## Work to be completed
Take every line from the material that has the word "https" in it.

☆ ☆ ☆ ☆ ☆

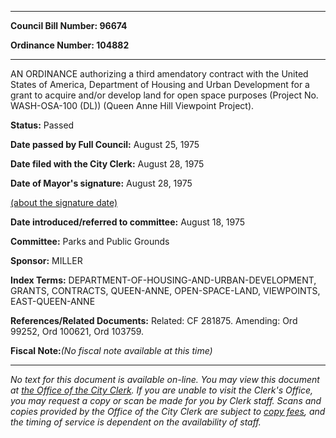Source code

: 

********

**Council Bill Number: 96674**
   
**Ordinance Number: 104882**
********

 AN ORDINANCE authorizing a third amendatory contract with the United States of America, Department of Housing and Urban Development for a grant to acquire and/or develop land for open space purposes (Project No. WASH-OSA-100 (DL)) (Queen Anne Hill Viewpoint Project).

**Status:** Passed
   
**Date passed by Full Council:** August 25, 1975
   
**Date filed with the City Clerk:** August 28, 1975
   
**Date of Mayor's signature:** August 28, 1975
   
[(about the signature date)](/~public/approvaldate.htm)
   
   
   
**Date introduced/referred to committee:** August 18, 1975
   
**Committee:** Parks and Public Grounds
   
**Sponsor:** MILLER
   
   
**Index Terms:** DEPARTMENT-OF-HOUSING-AND-URBAN-DEVELOPMENT, GRANTS, CONTRACTS, QUEEN-ANNE, OPEN-SPACE-LAND, VIEWPOINTS, EAST-QUEEN-ANNE

**References/Related Documents:** Related: CF 281875. Amending: Ord 99252, Ord 100621, Ord 103759.

**Fiscal Note:**_(No fiscal note available at this time)_
********

_No text for this document is available on-line. You may view this document at [the Office of the City Clerk](http://www.seattle.gov/leg/clerk/contactUs.htm). If you are unable to visit the Clerk's Office, you may request a copy or scan be made for you by Clerk staff. Scans and copies provided by the Office of the City Clerk are subject to [copy fees](http://clerk.seattle.gov/~public/clerkfees.htm), and the timing of service is dependent on the availability of staff._


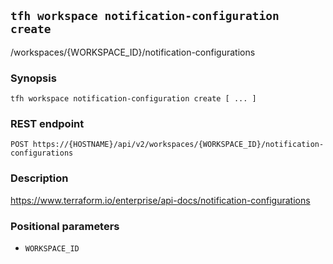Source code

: ## `tfh workspace notification-configuration create`

/workspaces/{WORKSPACE_ID}/notification-configurations

### Synopsis

    tfh workspace notification-configuration create [ ... ]

### REST endpoint

    POST https://{HOSTNAME}/api/v2/workspaces/{WORKSPACE_ID}/notification-configurations

### Description

https://www.terraform.io/enterprise/api-docs/notification-configurations

### Positional parameters

* `WORKSPACE_ID`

☆ ☆ ☆ ☆ ☆

## Solution to the problem
    POST https://{HOSTNAME}/api/v2/workspaces/{WORKSPACE_ID}/notification-configurations
https://www.terraform.io/enterprise/api-docs/notification-configurations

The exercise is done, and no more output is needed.